The authors also used Google Trends data to look at the effect of arrests on public attention. We can also look at these data and reproduce their results.

gtrends <- read.csv("https://raw.githubusercontent.com/cjbarrie/teaching_material/master/gtrends_volume_month.csv")

To arrive at these data, the authors sum the search volumes for each of the opinion leaders on the days of interest (pre- and post-arrest). We can then plot the difference in search intensity before and after arrest using code similar to that above.

ggplot(gtrends, aes(days_since_arrest, hits, group=post_arrest)) +  
 geom_point(colour="gray40", size=3) + 
 geom_smooth(method="loess", se=F, colour="black", fill="black", span=.5, size=2)+  
 geom_vline(xintercept =0, linetype=2) + 
 labs(y="Daily Search Volume", x = "Days Pre-Arrest and Post-Release")+
 theme(panel.grid.major = element_blank(), 
 panel.grid.minor = element_blank(), 
 panel.background = element_blank())

Conducting t-tests

From eyeballing these figures, there seem to be differences in search volume before and after arrests are made. This does not, however, constitute statistical support for this inference. To check for significant before and after differences, we can use a t-test.

The authors provide disaggregated data on Google Trends Search volume for different individuals of interest.We can carry out t-tests on the before and after search volume for each of these to check for significant differences.

gtrends_actors <- read.csv("https://raw.githubusercontent.com/cjbarrie/teaching_material/master/gtrends_volume_disaggregated.csv")

#first we need to subset the data into the relevant categories of interest
clerics <- subset(gtrends_actors, actor_type=="sahwa_clerics"|
                    actor_type=="sunni_clerics")

shia <- subset(gtrends_actors, actor_type=="shia")

secular <- subset(gtrends_actors, actor_type=="liberals"|
                    actor_type=="lawyers"|
                    actor_type=="womens_rights"|
                    actor_type=="university_corruption")

#then we carry out the t-tests

t_test_clerics_month <- t.test(hits~post_arrest, data=clerics)
t_test_clerics_month
## 
##  Welch Two Sample t-test
## 
## data:  hits by post_arrest
## t = 0.44419, df = 68.265, p-value = 0.6583
## alternative hypothesis: true difference in means is not equal to 0
## 95 percent confidence interval:
##  -10.78340  16.95935
## sample estimates:
## mean in group 0 mean in group 1 
##        23.63636        20.54839
t_test_shia_month <- t.test(hits~post_arrest, data=shia)
t_test_shia_month
## 
##  Welch Two Sample t-test
## 
## data:  hits by post_arrest
## t = -1.3848, df = 45.758, p-value = 0.1728
## alternative hypothesis: true difference in means is not equal to 0
## 95 percent confidence interval:
##  -16.007337   2.960025
## sample estimates:
## mean in group 0 mean in group 1 
##        7.766667       14.290323
t_test_secular_month <- t.test(hits~post_arrest, data=secular)
t_test_secular_month
## 
##  Welch Two Sample t-test
## 
## data:  hits by post_arrest
## t = -2.5337, df = 161.14, p-value = 0.01224
## alternative hypothesis: true difference in means is not equal to 0
## 95 percent confidence interval:
##  -29.936857  -3.711172
## sample estimates:
## mean in group 0 mean in group 1 
##        21.12222        37.94624

What do we see here?

Using gtrendsR

Below, we use the R package gtrendsR. This will allow you to “query” the Google Trends API directly from your R console.
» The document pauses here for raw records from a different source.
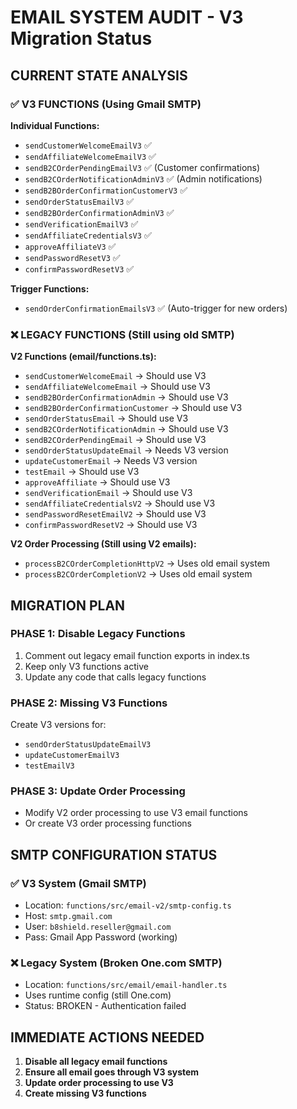 # EMAIL SYSTEM AUDIT - V3 Migration Status

## CURRENT STATE ANALYSIS

### ✅ V3 FUNCTIONS (Using Gmail SMTP)
**Individual Functions:**
- `sendCustomerWelcomeEmailV3` ✅
- `sendAffiliateWelcomeEmailV3` ✅  
- `sendB2COrderPendingEmailV3` ✅ (Customer confirmations)
- `sendB2COrderNotificationAdminV3` ✅ (Admin notifications)
- `sendB2BOrderConfirmationCustomerV3` ✅
- `sendOrderStatusEmailV3` ✅
- `sendB2BOrderConfirmationAdminV3` ✅
- `sendVerificationEmailV3` ✅
- `sendAffiliateCredentialsV3` ✅
- `approveAffiliateV3` ✅
- `sendPasswordResetV3` ✅
- `confirmPasswordResetV3` ✅

**Trigger Functions:**
- `sendOrderConfirmationEmailsV3` ✅ (Auto-trigger for new orders)

### ❌ LEGACY FUNCTIONS (Still using old SMTP)
**V2 Functions (email/functions.ts):**
- `sendCustomerWelcomeEmail` → Should use V3
- `sendAffiliateWelcomeEmail` → Should use V3
- `sendB2BOrderConfirmationAdmin` → Should use V3
- `sendB2BOrderConfirmationCustomer` → Should use V3
- `sendOrderStatusEmail` → Should use V3
- `sendB2COrderNotificationAdmin` → Should use V3
- `sendB2COrderPendingEmail` → Should use V3
- `sendOrderStatusUpdateEmail` → Needs V3 version
- `updateCustomerEmail` → Needs V3 version
- `testEmail` → Should use V3
- `approveAffiliate` → Should use V3
- `sendVerificationEmail` → Should use V3
- `sendAffiliateCredentialsV2` → Should use V3
- `sendPasswordResetEmailV2` → Should use V3
- `confirmPasswordResetV2` → Should use V3

**V2 Order Processing (Still using V2 emails):**
- `processB2COrderCompletionHttpV2` → Uses old email system
- `processB2COrderCompletionV2` → Uses old email system

## MIGRATION PLAN

### PHASE 1: Disable Legacy Functions
1. Comment out legacy email function exports in index.ts
2. Keep only V3 functions active
3. Update any code that calls legacy functions

### PHASE 2: Missing V3 Functions
Create V3 versions for:
- `sendOrderStatusUpdateEmailV3`
- `updateCustomerEmailV3`
- `testEmailV3`

### PHASE 3: Update Order Processing
- Modify V2 order processing to use V3 email functions
- Or create V3 order processing functions

## SMTP CONFIGURATION STATUS

### ✅ V3 System (Gmail SMTP)
- Location: `functions/src/email-v2/smtp-config.ts`
- Host: `smtp.gmail.com`
- User: `b8shield.reseller@gmail.com`
- Pass: Gmail App Password (working)

### ❌ Legacy System (Broken One.com SMTP)
- Location: `functions/src/email/email-handler.ts`
- Uses runtime config (still One.com)
- Status: BROKEN - Authentication failed

## IMMEDIATE ACTIONS NEEDED

1. **Disable all legacy email functions**
2. **Ensure all email goes through V3 system**
3. **Update order processing to use V3**
4. **Create missing V3 functions**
In essence, this just means that you don’t need to go through the click-button process of visiting the Google Trends website, setting your parameters of interest, and downloading the data to an Excel spreadsheet. Instead, you can do everything within R itself.

In the code below, all we are doing in the first line is telling the API to download daily search volume for the Arabic word “سليماني” from December 01, 2019 to January 09, 2020. Qassem Soleimani was assassinated by a US air bombardment in Iraq on January 03, 2020. This event sparked outcry and mass funeral processions in both Iraq and Iran. We would therefore expect search interest for the General to increase around this time.

You can change the date parameters to update the date to the latest date available when you come to use this hand-out. The next line specifies the language of interest—here, Arabic. Finally, we tell the API which country we’re interested in—here, Iraq. We use the two letter country code for this. You can find a list of these here. You can find complete information on the gtrendsR package here. What do we see here?

sol <- gtrends(c("سليماني"), 
               time = "2019-12-01 2020-02-05",
               hl = "ar",
               geo = c("IQ"))

#data comes in "list" format so convert to dataframe for easier use
soldf <- as.data.frame(sol$interest_over_time)
#get date in R-readable format
soldf$date <- as.Date(soldf$date)
#hits is stored as "character" string variable but should be numeric
soldf$hits <- as.numeric(soldf$hits)
## Warning: NAs introduced by coercion
ggplot(soldf, aes(date, hits)) +
  geom_line(size = 0.5) +
  xlab("Date") + ylab("Daily Search Volume") +
  theme(panel.grid.major = element_blank(),
        panel.grid.minor = element_blank(),
        panel.background = element_blank())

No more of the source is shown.